Closed squeaktoy closed 1 month ago
I told you on IRC that I prefer using only lower-case strings and prefer not to have this comparison operator. So ... what's up?
I thought you said that either method could be done, but that you preferred the lowercase strings. The problem with making the key lowercase right before the comparison is that it has more gotchas than this method. A decoder plugin would have to make sure that the std::set contains only lowercase suffixes or the whole thing won't work. With this commit, the way the comparison is made is changed altogether, and as such it won't have gotchas like that. It also doesn't look like a hack, while making a string lowercase before comparing (which requires putting a const char array into a new buffer) does look like a hack.
A decoder plugin would have to make sure that the std::set contains only lowercase suffixes or the whole thing won't work
That's already true, isn't it?
Are there any more "gotchas"? Because that's the only one you named.
while making a string lowercase before comparing (which requires putting a const char array into a new buffer) does look like a hack
Not to me. You need a small fixed-size buffer for this - we're talking about strings that are probably all 4 characters or less - if a string is longer than that, you can skip the search completely. This is so simple, that's the reason I prefer using just lower-case everywhere.

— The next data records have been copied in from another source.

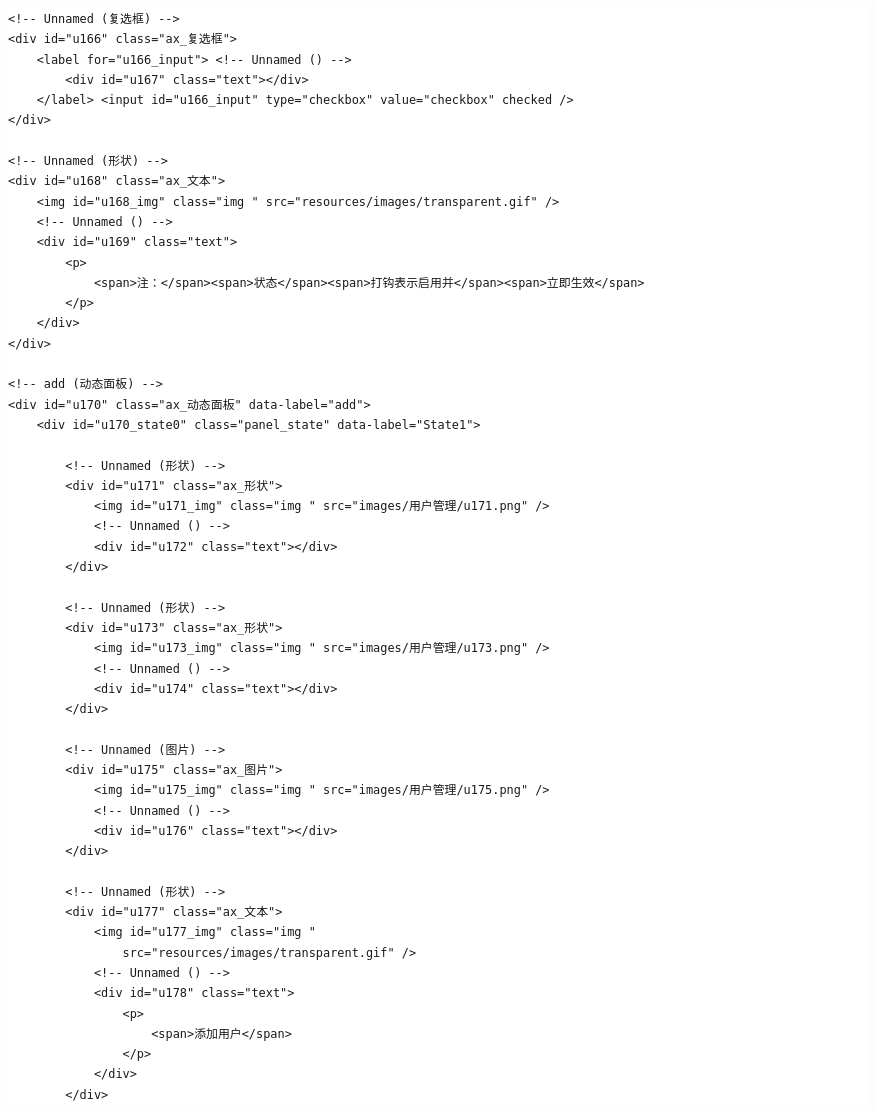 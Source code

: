 	<!-- Unnamed (复选框) -->
	<div id="u166" class="ax_复选框">
		<label for="u166_input"> <!-- Unnamed () -->
			<div id="u167" class="text"></div>
		</label> <input id="u166_input" type="checkbox" value="checkbox" checked />
	</div>

	<!-- Unnamed (形状) -->
	<div id="u168" class="ax_文本">
		<img id="u168_img" class="img " src="resources/images/transparent.gif" />
		<!-- Unnamed () -->
		<div id="u169" class="text">
			<p>
				<span>注：</span><span>状态</span><span>打钩表示启用并</span><span>立即生效</span>
			</p>
		</div>
	</div>

	<!-- add (动态面板) -->
	<div id="u170" class="ax_动态面板" data-label="add">
		<div id="u170_state0" class="panel_state" data-label="State1">

			<!-- Unnamed (形状) -->
			<div id="u171" class="ax_形状">
				<img id="u171_img" class="img " src="images/用户管理/u171.png" />
				<!-- Unnamed () -->
				<div id="u172" class="text"></div>
			</div>

			<!-- Unnamed (形状) -->
			<div id="u173" class="ax_形状">
				<img id="u173_img" class="img " src="images/用户管理/u173.png" />
				<!-- Unnamed () -->
				<div id="u174" class="text"></div>
			</div>

			<!-- Unnamed (图片) -->
			<div id="u175" class="ax_图片">
				<img id="u175_img" class="img " src="images/用户管理/u175.png" />
				<!-- Unnamed () -->
				<div id="u176" class="text"></div>
			</div>

			<!-- Unnamed (形状) -->
			<div id="u177" class="ax_文本">
				<img id="u177_img" class="img "
					src="resources/images/transparent.gif" />
				<!-- Unnamed () -->
				<div id="u178" class="text">
					<p>
						<span>添加用户</span>
					</p>
				</div>
			</div>
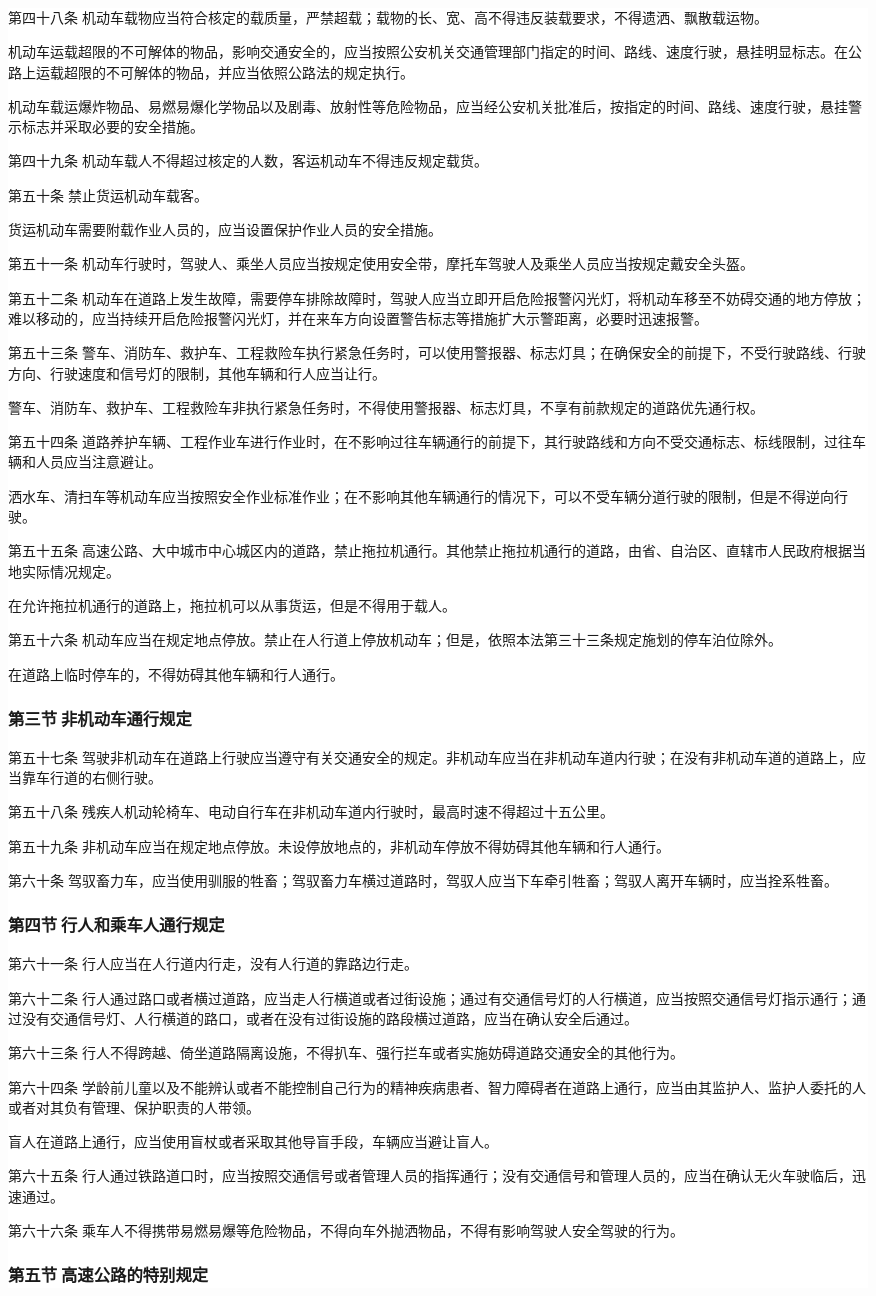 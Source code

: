 第四十八条 机动车载物应当符合核定的载质量，严禁超载；载物的长、宽、高不得违反装载要求，不得遗洒、飘散载运物。

机动车运载超限的不可解体的物品，影响交通安全的，应当按照公安机关交通管理部门指定的时间、路线、速度行驶，悬挂明显标志。在公路上运载超限的不可解体的物品，并应当依照公路法的规定执行。

机动车载运爆炸物品、易燃易爆化学物品以及剧毒、放射性等危险物品，应当经公安机关批准后，按指定的时间、路线、速度行驶，悬挂警示标志并采取必要的安全措施。

第四十九条 机动车载人不得超过核定的人数，客运机动车不得违反规定载货。

第五十条 禁止货运机动车载客。

货运机动车需要附载作业人员的，应当设置保护作业人员的安全措施。

第五十一条 机动车行驶时，驾驶人、乘坐人员应当按规定使用安全带，摩托车驾驶人及乘坐人员应当按规定戴安全头盔。

第五十二条 机动车在道路上发生故障，需要停车排除故障时，驾驶人应当立即开启危险报警闪光灯，将机动车移至不妨碍交通的地方停放；难以移动的，应当持续开启危险报警闪光灯，并在来车方向设置警告标志等措施扩大示警距离，必要时迅速报警。

第五十三条 警车、消防车、救护车、工程救险车执行紧急任务时，可以使用警报器、标志灯具；在确保安全的前提下，不受行驶路线、行驶方向、行驶速度和信号灯的限制，其他车辆和行人应当让行。

警车、消防车、救护车、工程救险车非执行紧急任务时，不得使用警报器、标志灯具，不享有前款规定的道路优先通行权。

第五十四条 道路养护车辆、工程作业车进行作业时，在不影响过往车辆通行的前提下，其行驶路线和方向不受交通标志、标线限制，过往车辆和人员应当注意避让。

洒水车、清扫车等机动车应当按照安全作业标准作业；在不影响其他车辆通行的情况下，可以不受车辆分道行驶的限制，但是不得逆向行驶。

第五十五条 高速公路、大中城市中心城区内的道路，禁止拖拉机通行。其他禁止拖拉机通行的道路，由省、自治区、直辖市人民政府根据当地实际情况规定。

在允许拖拉机通行的道路上，拖拉机可以从事货运，但是不得用于载人。

第五十六条 机动车应当在规定地点停放。禁止在人行道上停放机动车；但是，依照本法第三十三条规定施划的停车泊位除外。

在道路上临时停车的，不得妨碍其他车辆和行人通行。

### 第三节 非机动车通行规定

第五十七条 驾驶非机动车在道路上行驶应当遵守有关交通安全的规定。非机动车应当在非机动车道内行驶；在没有非机动车道的道路上，应当靠车行道的右侧行驶。

第五十八条 残疾人机动轮椅车、电动自行车在非机动车道内行驶时，最高时速不得超过十五公里。

第五十九条 非机动车应当在规定地点停放。未设停放地点的，非机动车停放不得妨碍其他车辆和行人通行。

第六十条 驾驭畜力车，应当使用驯服的牲畜；驾驭畜力车横过道路时，驾驭人应当下车牵引牲畜；驾驭人离开车辆时，应当拴系牲畜。

### 第四节 行人和乘车人通行规定

第六十一条 行人应当在人行道内行走，没有人行道的靠路边行走。

第六十二条 行人通过路口或者横过道路，应当走人行横道或者过街设施；通过有交通信号灯的人行横道，应当按照交通信号灯指示通行；通过没有交通信号灯、人行横道的路口，或者在没有过街设施的路段横过道路，应当在确认安全后通过。

第六十三条 行人不得跨越、倚坐道路隔离设施，不得扒车、强行拦车或者实施妨碍道路交通安全的其他行为。

第六十四条 学龄前儿童以及不能辨认或者不能控制自己行为的精神疾病患者、智力障碍者在道路上通行，应当由其监护人、监护人委托的人或者对其负有管理、保护职责的人带领。

盲人在道路上通行，应当使用盲杖或者采取其他导盲手段，车辆应当避让盲人。

第六十五条 行人通过铁路道口时，应当按照交通信号或者管理人员的指挥通行；没有交通信号和管理人员的，应当在确认无火车驶临后，迅速通过。

第六十六条 乘车人不得携带易燃易爆等危险物品，不得向车外抛洒物品，不得有影响驾驶人安全驾驶的行为。

### 第五节 高速公路的特别规定
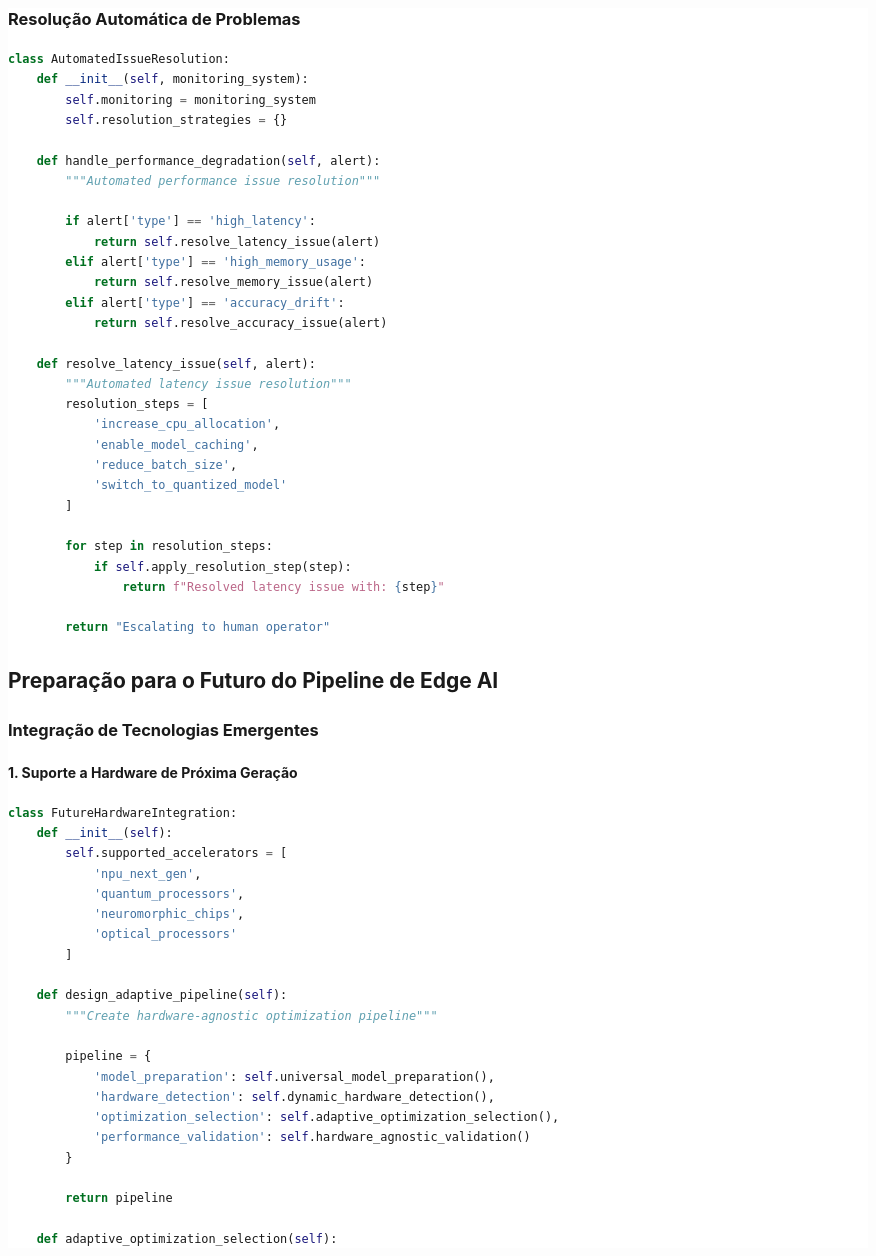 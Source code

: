 ### Resolução Automática de Problemas

```python
class AutomatedIssueResolution:
    def __init__(self, monitoring_system):
        self.monitoring = monitoring_system
        self.resolution_strategies = {}
    
    def handle_performance_degradation(self, alert):
        """Automated performance issue resolution"""
        
        if alert['type'] == 'high_latency':
            return self.resolve_latency_issue(alert)
        elif alert['type'] == 'high_memory_usage':
            return self.resolve_memory_issue(alert)
        elif alert['type'] == 'accuracy_drift':
            return self.resolve_accuracy_issue(alert)
        
    def resolve_latency_issue(self, alert):
        """Automated latency issue resolution"""
        resolution_steps = [
            'increase_cpu_allocation',
            'enable_model_caching',
            'reduce_batch_size',
            'switch_to_quantized_model'
        ]
        
        for step in resolution_steps:
            if self.apply_resolution_step(step):
                return f"Resolved latency issue with: {step}"
        
        return "Escalating to human operator"
```

## Preparação para o Futuro do Pipeline de Edge AI

### Integração de Tecnologias Emergentes

#### 1. Suporte a Hardware de Próxima Geração

```python
class FutureHardwareIntegration:
    def __init__(self):
        self.supported_accelerators = [
            'npu_next_gen',
            'quantum_processors',
            'neuromorphic_chips',
            'optical_processors'
        ]
    
    def design_adaptive_pipeline(self):
        """Create hardware-agnostic optimization pipeline"""
        
        pipeline = {
            'model_preparation': self.universal_model_preparation(),
            'hardware_detection': self.dynamic_hardware_detection(),
            'optimization_selection': self.adaptive_optimization_selection(),
            'performance_validation': self.hardware_agnostic_validation()
        }
        
        return pipeline
    
    def adaptive_optimization_selection(self):
```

But what looks like a hack indeed is this ugly mess that this struct IgnoreCaseComparator
is - much more complicated than it needs to be. I mean this:
template <typename T>
concept char_ptr = std::same_as<std::decay_t<T>, const char *> ||
std::same_as<std::decay_t<T>, char *>;
template <typename T>
concept not_char_ptr = !char_ptr<T>;
struct IgnoreCaseComparator {
using is_transparent = void;
template<not_char_ptr T, not_char_ptr U>
bool operator()(const T &a, const U &b) const {
return std::lexicographical_compare(a.begin(), a.end(),
b.begin(), b.end(),
[](char left, char right) {
return std::tolower(left) < std::tolower(right);
}
);
}
template<char_ptr T, not_char_ptr U>
bool operator()(const T &left, const U &right) const {
return (*this)(std::string_view(left), right);
}
template<not_char_ptr T, char_ptr U>
bool operator()(const T &left, const U &right) const {
return (*this)(left, std::string_view(right));
}
};
is equivalent to:
struct IgnoreCaseComparator {
using is_transparent = void;
bool operator()(std::string_view a, std::string_view b) const {
return std::lexicographical_compare(a.begin(), a.end(),
b.begin(), b.end(),
[](char left, char right) {
return std::tolower(left) < std::tolower(right);
}
);
}
};
... because instead of this juggling with C++20 concepts and method specializations, you can just let the compiler convert stuff implicitly to std::string_view
. But yeah C++ allows you to put the complexity slider up to eleven, if only you want to.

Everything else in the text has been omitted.